What I haven’t talked about yet, though, is the sheer novelty that walking along a sidewalk provides in comparison to walking on a treadmill.
It’s not just the scenery, there are cracks, and bits that aren’t flat, chances for you to trip up and you’ve got to navigate all of that. It’s so much more than just simple walking, because the terrain is constantly changing. Go offroad for even more of what Katy Bowman describes as mechanical (or force) nutrients. Things like gradient and texture make a massive difference.
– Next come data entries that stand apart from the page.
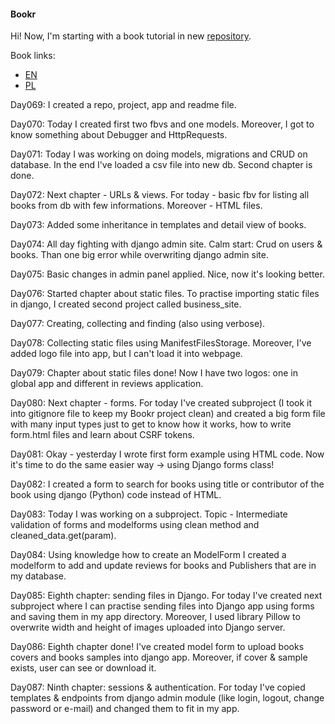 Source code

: #### Bookr

Hi! Now, I'm starting with a book tutorial in new [repository](https://github.com/xwojziarnik/Bookr).

Book links:
- [EN](https://www.amazon.pl/Web-Development-Django-applications-Python-based/dp/1839212500/ref=asc_df_1839212500/?tag=plshogostdde-21&linkCode=df0&hvadid=504384189023&hvpos=&hvnetw=g&hvrand=5456534563855773767&hvpone=&hvptwo=&hvqmt=&hvdev=c&hvdvcmdl=&hvlocint=&hvlocphy=1011615&hvtargid=pla-1202063357020&psc=1)
- [PL](https://helion.pl/ksiazki/django-tworzenie-nowoczesnych-aplikacji-internetowych-w-pythonie-ben-shaw-saurabh-badhwar-andrew-bird-bharath-ch,twapdj.htm#format/d)

<p>Day069: I created a repo, project, app and readme file.</p>
<p>Day070: Today I created first two fbvs and one models. Moreover, I got to know something about Debugger and HttpRequests.</p>
<p>Day071: Today I was working on doing models, migrations and CRUD on database. In the end I've loaded a csv file into new db. Second chapter is done.</p>
<p>Day072: Next chapter - URLs & views. For today - basic fbv for listing all books from db with few informations. Moreover - HTML files.</p>
<p>Day073: Added some inheritance in templates and detail view of books.</p>
<p>Day074: All day fighting with django admin site. Calm start: Crud on users & books. Than one big error while overwriting django admin site.</p>
<p>Day075: Basic changes in admin panel applied. Nice, now it's looking better.</p>
<p>Day076: Started chapter about static files. To practise importing static files in django, I created second project called business_site.</p>
<p>Day077: Creating, collecting and finding (also using verbose).</p>
<p>Day078: Collecting static files using ManifestFilesStorage. Moreover, I've added logo file into app, but I can't load it into webpage.</p>
<p>Day079: Chapter about static files done! Now I have two logos: one in global app and different in reviews application.</p>
<p>Day080: Next chapter - forms. For today I've created subproject (I took it into gitignore file to keep my Bookr project clean) and created a big form file with many input types just to get to know how it works, how to write form.html files and learn about CSRF tokens.</p>
<p>Day081: Okay - yesterday I wrote first form example using HTML code. Now it's time to do the same easier way -> using Django forms class!</p>
<p>Day082: I created a form to search for books using title or contributor of the book using django (Python) code instead of HTML.</p>
<p>Day083: Today I was working on a subproject. Topic - Intermediate validation of forms and modelforms using clean method and cleaned_data.get(param).</p>
<p>Day084: Using knowledge how to create an ModelForm I created a modelform to add and update reviews for books and Publishers that are in my database.</p>
<p>Day085: Eighth chapter: sending files in Django. For today I've created next subproject where I can practise sending files into Django app using forms and saving them in my app directory. Moreover, I used library Pillow to overwrite width and height of images uploaded into Django server.</p>
<p>Day086: Eighth chapter done! I've created model form to upload books covers and books samples into django app. Moreover, if cover & sample exists, user can see or download it.</p>
<p>Day087: Ninth chapter: sessions & authentication. For today I've copied templates & endpoints from django admin module (like login, logout, change password or e-mail) and changed them to fit in my app.</p> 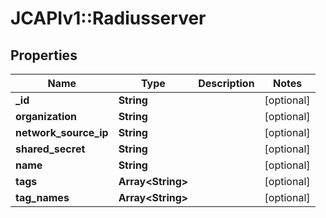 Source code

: # JCAPIv1::Radiusserver

## Properties
Name | Type | Description | Notes
------------ | ------------- | ------------- | -------------
**_id** | **String** |  | [optional] 
**organization** | **String** |  | [optional] 
**network_source_ip** | **String** |  | [optional] 
**shared_secret** | **String** |  | [optional] 
**name** | **String** |  | [optional] 
**tags** | **Array&lt;String&gt;** |  | [optional] 
**tag_names** | **Array&lt;String&gt;** |  | [optional] 


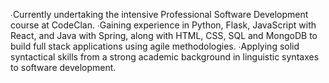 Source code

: ∙Currently undertaking the intensive Professional Software Development course at CodeClan.
∙Gaining experience in Python, Flask, JavaScript with React, and Java with Spring, along with HTML, CSS, SQL and MongoDB to build full stack applications using agile methodologies.
∙Applying solid syntactical skills from a strong academic background in linguistic syntaxes to software development.

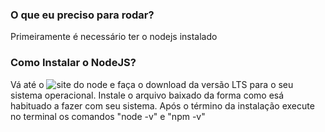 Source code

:### O que eu preciso para rodar?

Primeiramente é necessário ter o nodejs instalado

### Como Instalar o NodeJS? 

Vá até o ![site do node](https://nodejs.org) e faça o download da versão LTS para o seu sistema operacional. Instale o arquivo baixado da forma como esá habituado a fazer com seu sistema.
Após o término da instalação execute no terminal os comandos "node -v" e "npm -v"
Think about the last time you went for a hike. It’s just a walk in the woods or whatever, but do you honestly feel the same when you spend all day walking in the city? Not likely. The bumps and turns, tilts and levels, the scrabble and squish of a ‘natural path’ recruit stabilizers and tissues you probably never knew you had! It can’t really not be interesting to a human being.
But many people won’t be super interested in just walking nature’s paths, they want excitement, they want action!
Well, if you’re just starting out, and I’m guessing you might be, you need to calm down and just take it easy. Joining a sports team might not be the right thing to do yet, if you value not being injured.
Kicking or throwing a ball around in the park with some friends or family is not team sports though, and it’s unlikely to hurt you. You’ll enjoy it and so will the folks you take with you. You might take a dog to the park for some ball throwing, also lots of fun. Pretty much anything that gets you off your butt and moving, especially with others, is going to be novel enough that you find at least some enjoyment in it.
Overlapping family or friend (or both!) time with movement is a good strategy for getting things done. You get time spent with people in your tribe and you get some good movement happening to keep your body thinking it’s still young and needed. Two birds with one stone for sure!
As a reader of this blog, you know that I love getting outside with my family.
I lug my daughter off to parks and local wild spaces several times a week to walk barefoot, look at stuff and just bumble around. I double up my outside time with my active time with my family time. I don’t have to set specific times to get all the component bits done, so there just isn’t the time pressure and I think my relationships with my wife and daughter are stronger for it.
These three are the ones most people don’t really ‘get’, but there are, obviously, other reasons not to exercise, including injury. If you’re injured, it should be pretty obvious that working out is daft. You won’t heal properly or as quickly and you might even make things worse, but that all goes without saying, right?
So if it’s not Billy’s Bootcamp or Insanity or a gym membership, what should you start with?
Walking. Get a buddy and go for a walk. Work out a way to walk to work. Walk in the evening with your spouse or kids. Walk to the park or beach and kick off your shoes. Stroll a leafy path through your local forest.
Walking is what your DNA is expecting and there are all kinds of genes switched on and off by walking that bring enormous wellbeing and health benefits. It will re-sensitize your cells to insulin, which they could probably do with if you’re older than 30. But it will also bring a real sense of ‘ahhhh….’ relaxation and stress reduction. Not a quick walk mind. Go slow. Moving should feel good. That adage ‘no pain, no gain’ is gym marketing claptrap.
Your DNA is evolved for you to be a walking, moving, athletic animal on the lookout for fitness improving opportunities, not a treadmill running, body building gym monkey. Ever see an animal in the wild fat, stressed and out of shape? No, me neither.